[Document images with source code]
· · ·
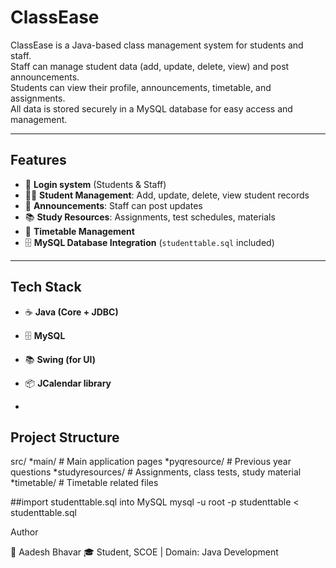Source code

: # ClassEase

ClassEase is a Java-based class management system for students and staff.  
Staff can manage student data (add, update, delete, view) and post announcements.  
Students can view their profile, announcements, timetable, and assignments.  
All data is stored securely in a MySQL database for easy access and management.

---

## Features
- 🔑 **Login system** (Students & Staff)
- 👨‍🎓 **Student Management**: Add, update, delete, view student records
- 📢 **Announcements**: Staff can post updates
- 📚 **Study Resources**: Assignments, test schedules, materials
- 📅 **Timetable Management**
- 🗄 **MySQL Database Integration** (`studenttable.sql` included)

---

## Tech Stack
- ☕ **Java (Core + JDBC)**
- 🗄 **MySQL**
- 📚 **Swing (for UI)**
- 📦 **JCalendar library**

- 
## Project Structure
src/
 *main/ # Main application pages
 *pyqresource/ # Previous year questions
 *studyresources/ # Assignments, class tests, study material
 *timetable/ # Timetable related files


##import studenttable.sql into MySQL
mysql -u root -p studenttable < studenttable.sql

Author

👤 Aadesh Bhavar
🎓 Student, SCOE | Domain: Java Development
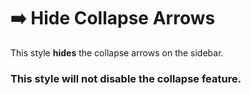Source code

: # ➡️ Hide Collapse Arrows

This style **hides** the collapse arrows on the sidebar.

### This style will not disable the collapse feature.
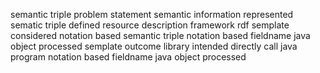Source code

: semantic triple problem statement semantic information represented sematic triple defined resource description framework rdf semplate considered notation based semantic triple notation based fieldname java object processed semplate outcome library intended directly call java program notation based fieldname java object processed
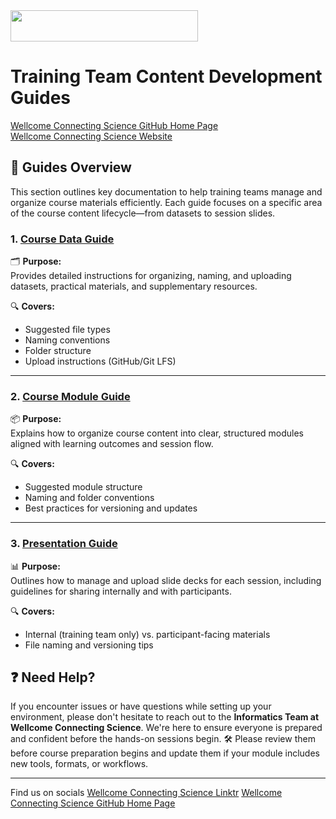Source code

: <img src="https://coursesandconferences.wellcomeconnectingscience.org/wp-content/themes/wcc_courses_and_conferences/dist/assets/svg/logo.svg" width="300" height="50"> 

# Training Team Content Development Guides

[Wellcome Connecting Science GitHub Home Page](https://github.com/WCSCourses) <br /> 
[Wellcome Connecting Science Website](https://coursesandconferences.wellcomeconnectingscience.org/)

## 📘 Guides Overview

This section outlines key documentation to help training teams manage and organize course materials efficiently. Each guide focuses on a specific area of the course content lifecycle—from datasets to session slides.

### 1. [Course Data Guide](https://github.com/WCSCourses/WCS_Informatics_Guides/blob/main/TrainingTeam_Guides/Course_data_guide.md)
🗂️ **Purpose:**  
Provides detailed instructions for organizing, naming, and uploading datasets, practical materials, and supplementary resources.

🔍 **Covers:**
- Suggested file types
- Naming conventions
- Folder structure
- Upload instructions (GitHub/Git LFS)

---

### 2. [Course Module Guide](https://github.com/WCSCourses/WCS_Informatics_Guides/blob/main/TrainingTeam_Guides/Course_modules_guide.md)
📦 **Purpose:**  
Explains how to organize course content into clear, structured modules aligned with learning outcomes and session flow.

🔍 **Covers:**
- Suggested module structure
- Naming and folder conventions
- Best practices for versioning and updates

---

### 3. [Presentation Guide](https://github.com/WCSCourses/WCS_Informatics_Guides/blob/main/TrainingTeam_Guides/Slides_guide.md)
📊 **Purpose:**  
Outlines how to manage and upload slide decks for each session, including guidelines for sharing internally and with participants.

🔍 **Covers:**
- Internal (training team only) vs. participant-facing materials
- File naming and versioning tips

## ❓ Need Help?

If you encounter issues or have questions while setting up your environment, please don't hesitate to reach out to the **Informatics Team at Wellcome Connecting Science**. We're here to ensure everyone is prepared and confident before the hands-on sessions begin.
🛠️ Please review them before course preparation begins and update them if your module includes new tools, formats, or workflows.

---

Find us on socials [Wellcome Connecting Science Linktr](https://linktr.ee/eventswcs)
[Wellcome Connecting Science GitHub Home Page](https://github.com/WCSCourses) 
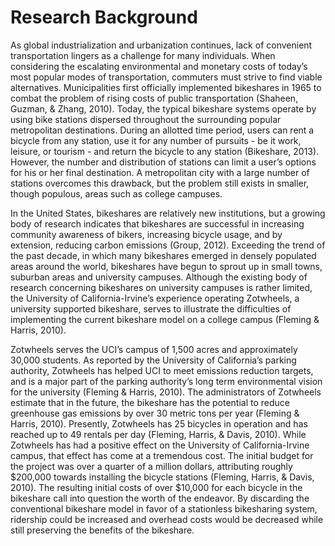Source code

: # Research Background

As global industrialization and urbanization continues, lack of convenient transportation lingers as a challenge for many individuals.  When considering the escalating environmental and monetary costs of today’s most popular modes of transportation, commuters must strive to find viable alternatives.  Municipalities first officially implemented bikeshares in 1965 to combat the problem of rising costs of public transportation (Shaheen, Guzman, & Zhang, 2010).  Today, the typical bikeshare systems operate by using bike stations dispersed throughout the surrounding popular metropolitan destinations.  During an allotted time period, users can rent a bicycle from any station, use it for any number of pursuits - be it work, leisure, or tourism - and return the bicycle to any station (Bikeshare, 2013).  However, the number and distribution of stations can limit a user’s options for his or her final destination.  A metropolitan city with a large number of stations overcomes this drawback, but the problem still exists in smaller, though populous, areas such as college campuses.

In the United States, bikeshares are relatively new institutions, but a growing body of research indicates that bikeshares are successful in increasing community awareness of bikers, increasing bicycle usage, and by extension, reducing carbon emissions (Group, 2012).  Exceeding the trend of the past decade, in which many bikeshares emerged in densely populated areas around the world, bikeshares have begun to sprout up in small towns, suburban areas and university campuses.  Although the existing body of research concerning bikeshares on university campuses is rather limited, the University of California-Irvine’s experience operating Zotwheels, a university supported bikeshare, serves to illustrate the difficulties of implementing the current bikeshare model on a college campus (Fleming & Harris, 2010).

Zotwheels serves the UCI’s campus of 1,500 acres and approximately 30,000 students.  As reported by the University of California’s parking authority, Zotwheels has helped UCI to meet emissions reduction targets, and is a major part of the parking authority’s long term environmental vision for the university (Fleming & Harris, 2010).  The administrators of Zotwheels estimate that in the future, the bikeshare has the potential to reduce greenhouse gas emissions by over 30 metric tons per year (Fleming & Harris, 2010).  Presently, Zotwheels has 25 bicycles in operation and has reached up to 49 rentals per day (Fleming, Harris, & Davis, 2010).  While Zotwheels has had a positive effect on the University of California-Irvine campus, that effect has come at a tremendous cost.  The initial budget for the project was over a quarter of a million dollars, attributing roughly $200,000 towards installing the bicycle stations (Fleming, Harris, & Davis, 2010).  The resulting initial costs of over $10,000 for each bicycle in the bikeshare call into question the worth of the endeavor.  By discarding the conventional bikeshare model in favor of a stationless bikesharing system, ridership could be increased and overhead costs would be decreased while still preserving the benefits of the bikeshare.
· · ·
The problem: Please filter the entries for the word "organize" and copy the lines that have it.

Solution for this problem:
This section outlines key documentation to help training teams manage and organize course materials efficiently. Each guide focuses on a specific area of the course content lifecycle—from datasets to session slides.
Explains how to organize course content into clear, structured modules aligned with learning outcomes and session flow.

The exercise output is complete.